=== EXERCISE ===
In the listing beneath this line, copy exactly the lines starting with the one containing "You can test export and import functions." and going on through the one containing "- размер массива.".
•••••
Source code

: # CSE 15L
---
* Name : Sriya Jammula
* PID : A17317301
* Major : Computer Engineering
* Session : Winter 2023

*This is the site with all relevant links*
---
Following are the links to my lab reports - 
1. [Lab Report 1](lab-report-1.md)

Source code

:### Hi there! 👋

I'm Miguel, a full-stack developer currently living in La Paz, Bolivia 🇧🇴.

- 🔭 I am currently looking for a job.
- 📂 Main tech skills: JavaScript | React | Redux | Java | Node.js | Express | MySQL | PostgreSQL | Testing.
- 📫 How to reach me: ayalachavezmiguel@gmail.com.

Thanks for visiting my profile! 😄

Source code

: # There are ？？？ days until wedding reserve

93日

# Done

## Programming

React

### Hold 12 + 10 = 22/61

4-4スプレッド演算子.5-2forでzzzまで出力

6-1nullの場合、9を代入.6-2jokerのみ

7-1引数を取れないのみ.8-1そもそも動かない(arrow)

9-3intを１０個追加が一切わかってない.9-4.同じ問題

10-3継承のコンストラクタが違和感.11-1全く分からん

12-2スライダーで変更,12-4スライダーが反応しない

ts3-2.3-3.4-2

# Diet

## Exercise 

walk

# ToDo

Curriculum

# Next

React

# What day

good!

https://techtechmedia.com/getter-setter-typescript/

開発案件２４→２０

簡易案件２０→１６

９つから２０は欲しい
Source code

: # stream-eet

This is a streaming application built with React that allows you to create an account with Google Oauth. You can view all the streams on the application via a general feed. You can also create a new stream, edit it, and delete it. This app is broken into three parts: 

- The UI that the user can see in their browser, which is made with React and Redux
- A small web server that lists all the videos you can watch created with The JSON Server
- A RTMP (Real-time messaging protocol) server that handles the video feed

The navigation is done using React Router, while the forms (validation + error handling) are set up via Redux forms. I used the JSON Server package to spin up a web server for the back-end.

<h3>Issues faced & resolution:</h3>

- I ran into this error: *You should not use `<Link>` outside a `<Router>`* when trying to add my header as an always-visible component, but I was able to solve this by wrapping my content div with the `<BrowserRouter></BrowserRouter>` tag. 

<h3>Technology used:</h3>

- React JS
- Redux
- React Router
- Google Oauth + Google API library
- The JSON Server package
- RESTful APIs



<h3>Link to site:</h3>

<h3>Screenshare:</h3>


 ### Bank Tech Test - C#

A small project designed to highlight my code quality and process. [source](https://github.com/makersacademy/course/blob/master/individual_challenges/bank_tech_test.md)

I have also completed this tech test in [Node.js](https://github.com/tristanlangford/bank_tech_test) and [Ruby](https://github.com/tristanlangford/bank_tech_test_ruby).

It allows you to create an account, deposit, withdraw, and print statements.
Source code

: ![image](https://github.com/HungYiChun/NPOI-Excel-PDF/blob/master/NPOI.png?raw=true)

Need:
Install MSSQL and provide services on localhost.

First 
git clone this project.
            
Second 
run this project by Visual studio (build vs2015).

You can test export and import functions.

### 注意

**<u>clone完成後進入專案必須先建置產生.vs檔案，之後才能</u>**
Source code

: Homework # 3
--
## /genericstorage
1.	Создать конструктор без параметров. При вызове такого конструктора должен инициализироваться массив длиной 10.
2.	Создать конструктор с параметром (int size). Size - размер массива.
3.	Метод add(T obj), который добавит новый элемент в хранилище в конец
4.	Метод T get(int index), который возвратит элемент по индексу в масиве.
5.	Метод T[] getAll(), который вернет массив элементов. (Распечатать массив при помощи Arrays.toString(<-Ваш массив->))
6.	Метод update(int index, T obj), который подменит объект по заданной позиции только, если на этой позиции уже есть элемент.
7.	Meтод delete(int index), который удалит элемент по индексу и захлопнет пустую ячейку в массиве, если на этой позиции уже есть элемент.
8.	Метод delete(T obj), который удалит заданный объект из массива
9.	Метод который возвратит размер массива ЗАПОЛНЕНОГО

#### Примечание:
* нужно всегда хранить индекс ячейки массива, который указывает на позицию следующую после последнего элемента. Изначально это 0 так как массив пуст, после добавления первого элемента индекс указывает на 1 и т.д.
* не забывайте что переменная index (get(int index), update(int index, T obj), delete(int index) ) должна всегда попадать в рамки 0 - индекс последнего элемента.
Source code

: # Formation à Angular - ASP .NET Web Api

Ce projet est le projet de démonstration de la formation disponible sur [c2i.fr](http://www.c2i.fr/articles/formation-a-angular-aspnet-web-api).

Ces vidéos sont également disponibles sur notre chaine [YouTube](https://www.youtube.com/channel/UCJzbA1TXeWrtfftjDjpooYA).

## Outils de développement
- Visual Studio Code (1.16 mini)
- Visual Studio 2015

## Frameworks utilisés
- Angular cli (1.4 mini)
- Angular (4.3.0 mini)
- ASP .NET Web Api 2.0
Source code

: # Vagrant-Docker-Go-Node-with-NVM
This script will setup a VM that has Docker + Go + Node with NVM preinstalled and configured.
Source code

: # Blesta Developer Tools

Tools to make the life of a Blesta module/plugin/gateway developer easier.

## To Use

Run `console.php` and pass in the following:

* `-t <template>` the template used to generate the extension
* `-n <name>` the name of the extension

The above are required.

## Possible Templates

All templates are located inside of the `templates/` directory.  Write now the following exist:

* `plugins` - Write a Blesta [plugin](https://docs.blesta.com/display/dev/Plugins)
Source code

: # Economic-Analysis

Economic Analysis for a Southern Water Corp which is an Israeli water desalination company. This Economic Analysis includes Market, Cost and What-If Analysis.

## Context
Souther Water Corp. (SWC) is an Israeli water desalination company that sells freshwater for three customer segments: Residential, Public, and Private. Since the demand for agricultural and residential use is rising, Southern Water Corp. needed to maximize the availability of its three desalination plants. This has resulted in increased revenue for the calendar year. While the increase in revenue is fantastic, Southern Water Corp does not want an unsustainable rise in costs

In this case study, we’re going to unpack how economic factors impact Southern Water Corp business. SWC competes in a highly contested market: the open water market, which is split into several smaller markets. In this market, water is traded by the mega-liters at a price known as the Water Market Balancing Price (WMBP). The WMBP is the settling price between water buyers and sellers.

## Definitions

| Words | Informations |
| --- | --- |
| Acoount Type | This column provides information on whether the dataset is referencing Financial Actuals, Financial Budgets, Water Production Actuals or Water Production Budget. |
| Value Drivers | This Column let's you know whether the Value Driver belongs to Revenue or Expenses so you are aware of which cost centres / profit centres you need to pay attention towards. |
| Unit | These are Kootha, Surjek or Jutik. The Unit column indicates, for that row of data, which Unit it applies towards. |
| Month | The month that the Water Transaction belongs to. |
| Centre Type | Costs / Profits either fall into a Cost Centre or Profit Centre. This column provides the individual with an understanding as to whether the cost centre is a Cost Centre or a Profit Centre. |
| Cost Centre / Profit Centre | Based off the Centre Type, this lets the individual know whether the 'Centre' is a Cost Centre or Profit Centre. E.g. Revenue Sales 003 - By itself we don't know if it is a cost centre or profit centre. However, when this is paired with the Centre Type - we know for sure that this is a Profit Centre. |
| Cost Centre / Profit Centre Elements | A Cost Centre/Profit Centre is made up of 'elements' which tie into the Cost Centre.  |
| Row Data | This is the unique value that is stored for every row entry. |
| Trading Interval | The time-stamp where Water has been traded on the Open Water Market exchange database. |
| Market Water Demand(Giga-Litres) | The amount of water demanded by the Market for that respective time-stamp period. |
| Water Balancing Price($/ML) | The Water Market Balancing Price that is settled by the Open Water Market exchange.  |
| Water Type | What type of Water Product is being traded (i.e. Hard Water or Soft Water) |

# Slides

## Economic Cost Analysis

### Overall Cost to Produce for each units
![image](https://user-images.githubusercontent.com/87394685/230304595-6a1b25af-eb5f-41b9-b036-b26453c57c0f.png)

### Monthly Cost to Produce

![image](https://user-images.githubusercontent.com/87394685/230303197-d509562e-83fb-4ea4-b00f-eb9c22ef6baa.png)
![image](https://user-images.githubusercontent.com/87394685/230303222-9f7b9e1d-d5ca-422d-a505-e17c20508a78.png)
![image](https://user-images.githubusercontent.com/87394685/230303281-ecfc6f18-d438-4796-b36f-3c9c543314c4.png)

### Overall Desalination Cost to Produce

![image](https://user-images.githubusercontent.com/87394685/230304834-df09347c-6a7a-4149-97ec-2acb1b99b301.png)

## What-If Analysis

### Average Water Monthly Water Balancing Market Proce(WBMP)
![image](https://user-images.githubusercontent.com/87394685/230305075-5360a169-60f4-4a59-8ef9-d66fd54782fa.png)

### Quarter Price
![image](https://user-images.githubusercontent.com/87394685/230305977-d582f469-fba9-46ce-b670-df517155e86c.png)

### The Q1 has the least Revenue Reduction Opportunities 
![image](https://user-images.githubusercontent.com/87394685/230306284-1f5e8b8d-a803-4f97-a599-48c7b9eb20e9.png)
•••••
=== EXERCISE OUTPUT ===
You can test export and import functions.

### 注意

**<u>clone完成後進入專案必須先建置產生.vs檔案，之後才能</u>**
Source code

: Homework # 3
--
## /genericstorage
1.	Создать конструктор без параметров. При вызове такого конструктора должен инициализироваться массив длиной 10.
2.	Создать конструктор с параметром (int size). Size - размер массива.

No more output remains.